Cependant, les mesures initiales des fonctions exécutives, qui prédisent généralement les résultats scolaires, l’ont démontré dans le groupe de contrôle, mais pas chez les enfants Montessori. Les enfants Montessori ayant des scores de fonctions exécutives inférieurs ont montré les mêmes acquis académiques que leurs pairs plus doués.

écartS de réussite

Même avec ces résultats frappants pour les enfants Montessori dans l’étude, le constat le plus important est de loin celui de l’effet sur le dénommé « écart de réussite ». Tout d’abord largement reconnu dans le rapport Coleman de 1966[3] , l’écart réside dans la disparité persistante de la réussite scolaire entre les différents groupes socio-économiques, ethniques et liés au genre. Considéré à présent comme un « écart d’opportunité », qui reconnait les opportunités et expériences de vie disparates entre ces mêmes groupes, l’écart résiste obstinément à des décennies de réformes de l’éducation, à tel point que le dicton « un code postal est un destin » est devenu un mot d’ordre en éducation aux États-Unis.

Mais l’étude de Lillard suggère que cela en est autrement :

« L’éducation Montessori a considérablement réduit l’écart de réussite au cours des années de préscolaire. »

La grande corrélation entre les revenus et la réussite scolaire est bien établie dans le domaine de la recherche en éducation et était présente dans le groupe de contrôle. Étonnamment, cette corrélation dans le groupe Montessori à la fin de l’étude était réduite de moitié par rapport à celle du groupe de contrôle. Au cours de l’étude, les enfants Montessori venant d’un milieu à faible revenu ont obtenu des résultats scolaires nettement supérieurs à ceux du groupe témoin. Ainsi, la mesure initiale a été réduite des deux tiers à la fin, pour atteindre une quasi-égalité statistique. Selon Lillard, une autre année en école Montessori aurait pu entièrement éliminer l’écart. À l’intérieur même du groupe témoin, l’écart est resté le même. Il s’agit d’un résultat significatif avec d’énormes implications pour la réforme en éducation et pour la justice sociale aux États-Unis.


Pourquoi Montessori ?


Lillard poursuit avec des théories fascinantes sur les raisons des effets observés ainsi qu’avec des orientations pour les recherches futures. Concernant la réussite scolaire, il est possible que les activités Montessori elles-mêmes, avec leurs caractéristiques spécifiques telles que leur représentation concrète du concept, leurs connexions logiques intégrées (particulièrement dans le matériel de mathématiques), leur ordre inhérent et leur nature logique et intéressante, en soient responsables.Les résultats concernant la cognition sociale et la théorie de l’esprit pourraient être dus aux classes d’âges mixtes offrant des possibilités importantes d’interactions sociales ; aux matériels en nombre limité qui crée des opportunités de conflits sociaux ; ou au fait de mettre l’accent sur la concentration.La tendance au but de maîtrisepourrait découler du fait que la pédagogie Montessori met l’accent sur la motivation intrinsèque plutôt que sur les récompenses extrinsèques, ainsi que de l’accent mis sur la répétition en vue de maîtriser l’activité et le programme. Le plaisir scolaire pourrait découler du choix de l’enfant. Même un résultat négatif, où les fonctions exécutives ne prédisaient pas la réussite scolaire pour les enfants Montessori, pourrait découler de l’éducation individuelle (instruction différenciée) inhérente à la pédagogique Montessori ; les enseignants pourraient accompagner plus efficacement les enfants dont les fonctions exécutives sont inférieures. Ce sont toutes des pistes intéressantes pour de futures études.

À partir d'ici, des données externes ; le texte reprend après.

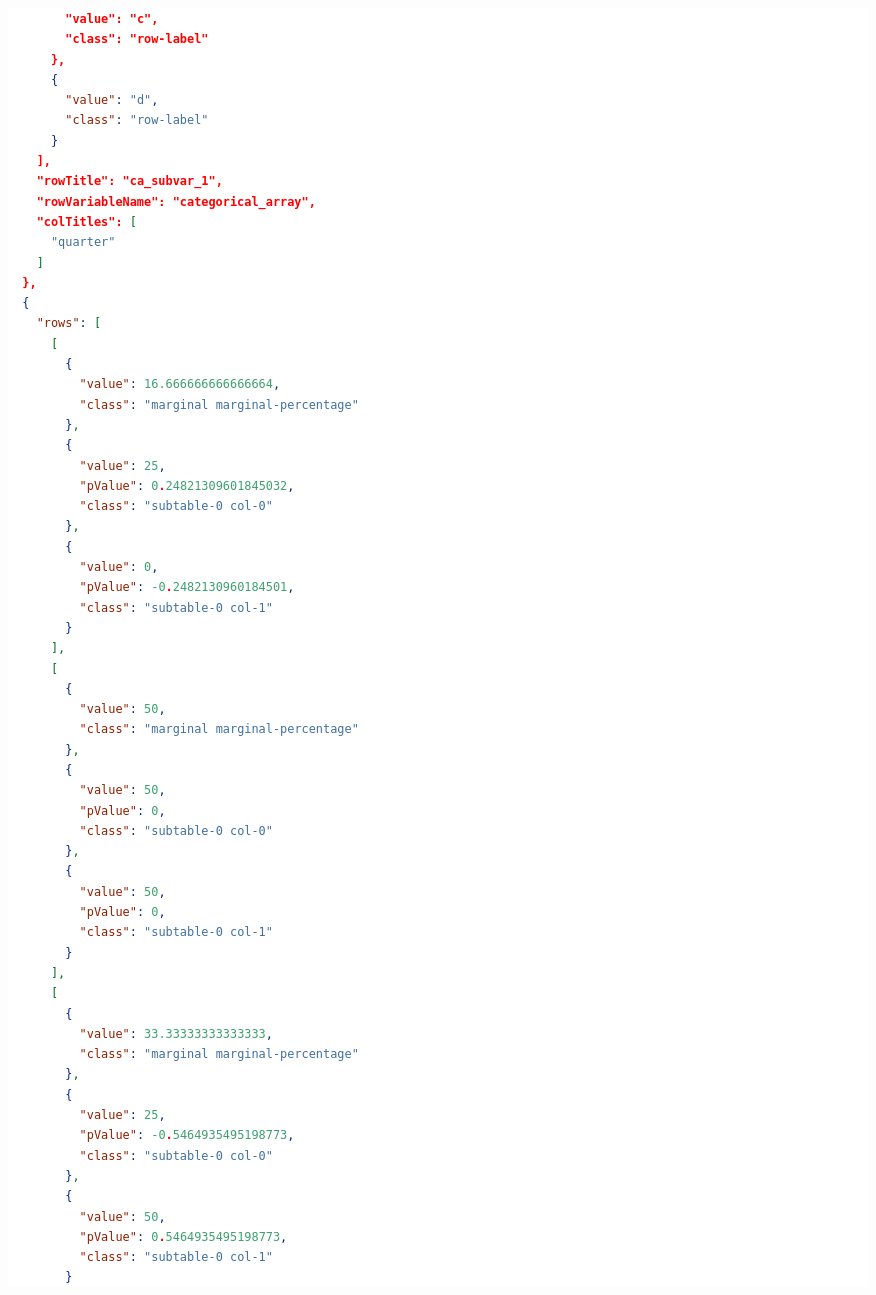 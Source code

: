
 ```json
        "value": "c",
        "class": "row-label"
      },
      {
        "value": "d",
        "class": "row-label"
      }
    ],
    "rowTitle": "ca_subvar_1",
    "rowVariableName": "categorical_array",
    "colTitles": [
      "quarter"
    ]
  },
  {
    "rows": [
      [
        {
          "value": 16.666666666666664,
          "class": "marginal marginal-percentage"
        },
        {
          "value": 25,
          "pValue": 0.24821309601845032,
          "class": "subtable-0 col-0"
        },
        {
          "value": 0,
          "pValue": -0.2482130960184501,
          "class": "subtable-0 col-1"
        }
      ],
      [
        {
          "value": 50,
          "class": "marginal marginal-percentage"
        },
        {
          "value": 50,
          "pValue": 0,
          "class": "subtable-0 col-0"
        },
        {
          "value": 50,
          "pValue": 0,
          "class": "subtable-0 col-1"
        }
      ],
      [
        {
          "value": 33.33333333333333,
          "class": "marginal marginal-percentage"
        },
        {
          "value": 25,
          "pValue": -0.5464935495198773,
          "class": "subtable-0 col-0"
        },
        {
          "value": 50,
          "pValue": 0.5464935495198773,
          "class": "subtable-0 col-1"
        }
``` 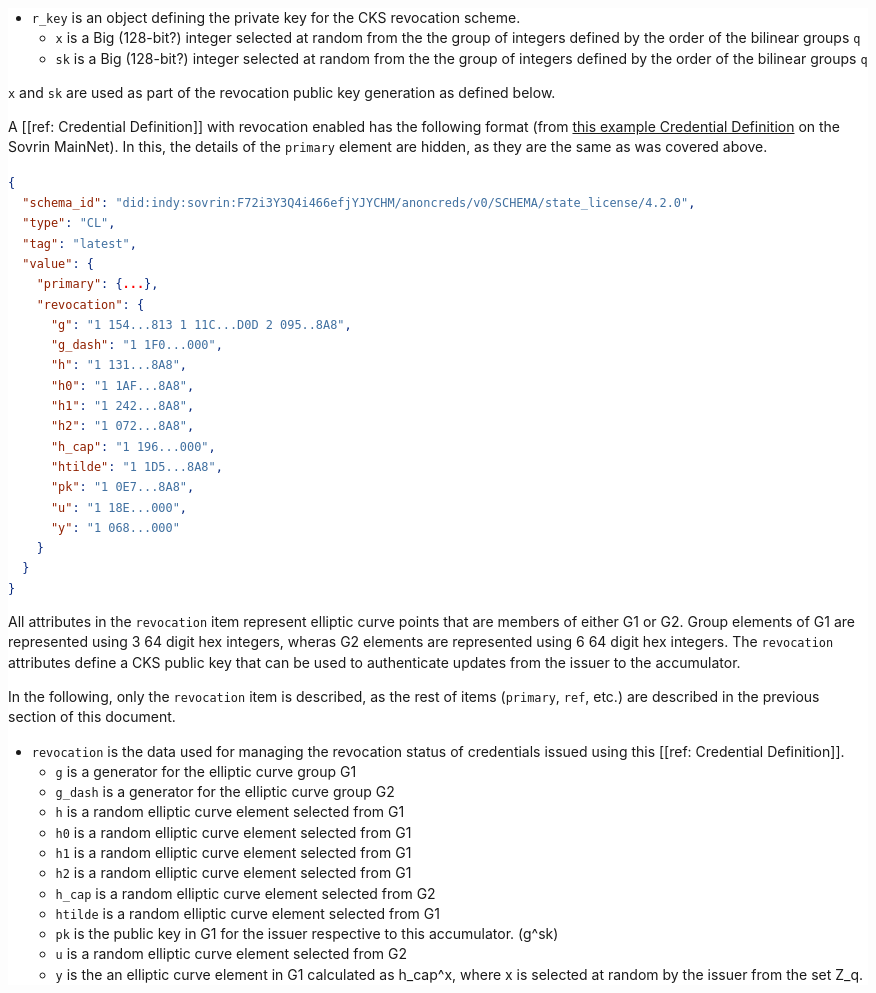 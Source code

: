 - `r_key` is an object defining the private key for the CKS revocation scheme.
  - `x` is a Big (128-bit?) integer selected at random from the the group of integers defined by the order of the bilinear groups `q`
  - `sk` is a Big (128-bit?) integer selected at random from the the group of integers defined by the order of the bilinear groups `q`

`x` and `sk` are used as part of the revocation public key generation as defined below.

A [[ref: Credential Definition]] with revocation enabled has the following format (from [this
example Credential Definition](https://indyscan.io/tx/SOVRIN_MAINNET/domain/55204) on the
Sovrin MainNet). In this, the details of the `primary` element are hidden, as
they are the same as was covered above.

```json
{
  "schema_id": "did:indy:sovrin:F72i3Y3Q4i466efjYJYCHM/anoncreds/v0/SCHEMA/state_license/4.2.0",
  "type": "CL",
  "tag": "latest",
  "value": {
    "primary": {...},
    "revocation": {
      "g": "1 154...813 1 11C...D0D 2 095..8A8",
      "g_dash": "1 1F0...000",
      "h": "1 131...8A8",
      "h0": "1 1AF...8A8",
      "h1": "1 242...8A8",
      "h2": "1 072...8A8",
      "h_cap": "1 196...000",
      "htilde": "1 1D5...8A8",
      "pk": "1 0E7...8A8",
      "u": "1 18E...000",
      "y": "1 068...000"
    }
  }
}
```

All attributes in the `revocation` item represent elliptic curve points that are members of either G1 or G2. Group elements of G1 are represented using 3 64 digit hex integers, wheras G2 elements are represented using 6 64 digit hex integers. The `revocation` attributes define a CKS public key that can be used to authenticate updates from the issuer to the accumulator.

In the following, only the `revocation` item is described, as the rest of items (`primary`, `ref`, etc.) are described in the previous section of this document.

- `revocation` is the data used for managing the revocation status of
  credentials issued using this [[ref: Credential Definition]].
  - `g` is a generator for the elliptic curve group G1
  - `g_dash` is a generator for the elliptic curve group G2
  - `h` is a random elliptic curve element selected from G1
  - `h0` is a random elliptic curve element selected from G1
  - `h1` is a random elliptic curve element selected from G1
  - `h2` is a random elliptic curve element selected from G1
  - `h_cap` is a random elliptic curve element selected from G2
  - `htilde` is a random elliptic curve element selected from G1
  - `pk` is the public key in G1 for the issuer respective to this accumulator. (g^sk)
  - `u` is a random elliptic curve element selected from G2
  - `y` is the an elliptic curve element in G1 calculated as h_cap^x, where x is selected at random by the issuer from the set Z_q.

Peut-être que cela vient des enseignants

Il est également possible que les enseignants Montessori, en plus ou à la place du programme, soient responsables des gains. Il se peut que les futurs enseignants Montessori soient simplement de meilleurs enseignants au départ. Bien qu’intense et rigoureux, le programme de formation des enseignants Montessori à MTCNE[4], un centre de formation AMI situé à Hartford où la plupart des enseignants sont formés, n’est pas plus sélectif et n’a pas de normes plus strictes que d’autres programmes d’éducation en petite enfance, mais attire peut-être des types différents de personnes.

Peut-être que la formation en elle-même forme de meilleurs enseignants. Un cours AMI comprend généralement neuf mois de cours magistraux, démonstrations, observations, enseignement pratique, création de manuels d’enseignement personnels (appelés « albums ») ainsi que des examens oraux et écrits, dispensés par des formateurs ayant au minimum cinq années d’expérience en classe et plusieurs années de préparation au métier de formateur. De plus, plutôt que d’étudier une gamme de modèles éducatifs, la formation est concentrée intensément sur la théorie et la pratique de la pédagogie Montessori. Elle encourage une attitude aimante et chaleureuse à l’égard de l’enfant, combinée à des attentes élevées envers celui-ci pour ce qui est de l’autonomie ; des attitudes connues pour favoriser la réussite scolaire. Tous ces aspects sont recommandés pour des études ultérieures.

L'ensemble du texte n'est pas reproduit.